By the time I made it to the Windy Gap cabin, mile 60, I was feeling a little frustrated. Dea, the wonderful volunteer who made a last-minute grocery stop to ensure five meatballs for all racers because the race organization had planned for three and it "wasn't enough," served me a steaming bowl of meatball soup. "The trail is getting soft and tough," I complained in spite of myself. "You pretty much just have to power full speed to get through the rough patches, but riding fast is risky. I crashed four times." I hoped the trail would set up more with the inevitable freeze of nighttime, but at the same time, I wanted to maximize daylight to see as much of the course as possible. I packed up quickly and left.

The route followed Windy Creek down a narrow canyon surrounded by sheer cliffs and craggy ridges. The trail conditions improved, and on smoother snow I found myself swooping through the forest at 10, 12, even 14 mph. The canyon opened up, revealing bigger mountains and wider valleys speckled with the twisted silhouettes of black spruce trees. I had seen none of this scenery last year because by the time I went through here, it was dark. It was the first time that I realized I really must have been moving faster than I was a year earlier, and this new encouragement prompted me to pedal harder. Clouds sunk in but daylight remained, revealing ever more mountains and valleys. My bicycle moved seemingly effortlessly, allowing me to relish the bombardment of beauty and freedom. I climbed out of Windy Creek and dropped back into Beaver Creek, arriving at the mile 81 checkpoint a mere two hours and 20 minutes after I left Windy Gap. Last year, this same section of the race had taken me a grueling four hours and 10 minutes, and I arrived at the Borealis cabin half-frozen and nearly shattered in the middle of the night. This year, it was still light at 8:30 p.m., and I felt strong and fresh. The Fairbanks race was being so kind to me this year. What had I done to deserve this fantastic treatment?

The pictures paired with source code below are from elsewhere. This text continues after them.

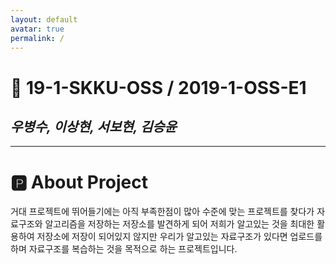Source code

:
 ```yaml
---
layout: default
avatar: true
permalink: /
---
```

# 🚀 19-1-SKKU-OSS / 2019-1-OSS-E1
## *우병수, 이상현, 서보현, 김승윤*

---

# 🅿️ About Project
거대 프로젝트에 뛰어들기에는 아직 부족한점이 많아 수준에 맞는 프로젝트를 찾다가 자료구조와 알고리즘을 저장하는 저장소를 발견하게 되어 저희가 알고있는 것을 최대한 활용하여 저장소에 저장이 되어있지 않지만 우리가 알고있는 자료구조가 있다면 업로드를 하며 자료구조를 복습하는 것을 목적으로 하는 프로젝트입니다.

I ate a cheese sandwich and chips at the Borealis cabin and checked out with Brian Garcia around 8:45 p.m. Twilight had descended over the sky, and the nearby domes were shrouded in a thick ceiling of ominous-looking clouds. Flurries were starting to fall on the trail. "Oh no, snow," I muttered as Brian and I packed up. "I wonder how much it's going to snow?" he replied. "Hopefully not a lot." Still, my optimism didn't flag. We were less than 13 hours into the White Mountains 100 with only 19 more miles to go. I convinced myself if I could just hold the pace, I stood a good chance of finishing the race within the 16-hour range, an almost unthinkably fast time for someone like me. As we climbed out of Beaver Creek, Brian surged ahead but I held back — I knew the big climb was coming, and wanted to save some energy. I stopped at the mile 89 trail shelter because I hoped to see my friend Robin. She wasn't there yet, but for good measure I drank a couple cups of hot Tang and ate several handfuls of Fritos as I chatted with the volunteers. By this point, snow was falling hard, at least an inch had accumulated on the trail, and the new tracks through it made for uneven riding once again.

Then, just like that, I hit the wall. Brian and I were leap-frogging each other as we pedaled toward Wickersham Creek and the looming if unseen "Wickersham Wall." The Wickersham Wall is a direct trail up the Wickersham Dome, gaining more than 800 feet in less than a mile. On already soft trails covered in a couple inches of loose new snow, it sometimes feels as unclimbable as its impossibly steep namesake, a vertical face of Denali. I could see Brian's headlamp rising like a slow elevator toward the sky, followed by that of skier B. Young. I briefly pedaled toward them but quickly hit red-line. I got off my bike and started pushing, but after only a few dozen steps, I red-lined again. My heart raced and head spun until I nearly vomited, and I was forced to stop and catch my breath. I took a few more steps and red-lined again. I took another break. Pant, pant, push. I felt dizzy and exhausted. "Oh crap," I thought. "I bonked."

I dug into my food bag, which was surprisingly depleted. I started the race with about 2,500 calories — not counting checkpoint food — and cut it down to a few bars, some dried fruit, and a bag of Haribo Brix (gummy snacks.) I tore open the Brix and started stuffing them in my mouth. They tasted like fruity bursts of joy and took the edge off my nausea, but the urge to vomit returned as I continued to push my bike up the wall. I was locked in a struggle just to reach my body's lowest gear, which was still too high. Pant, pant, push. Break, eat, push. Pant, pant, push.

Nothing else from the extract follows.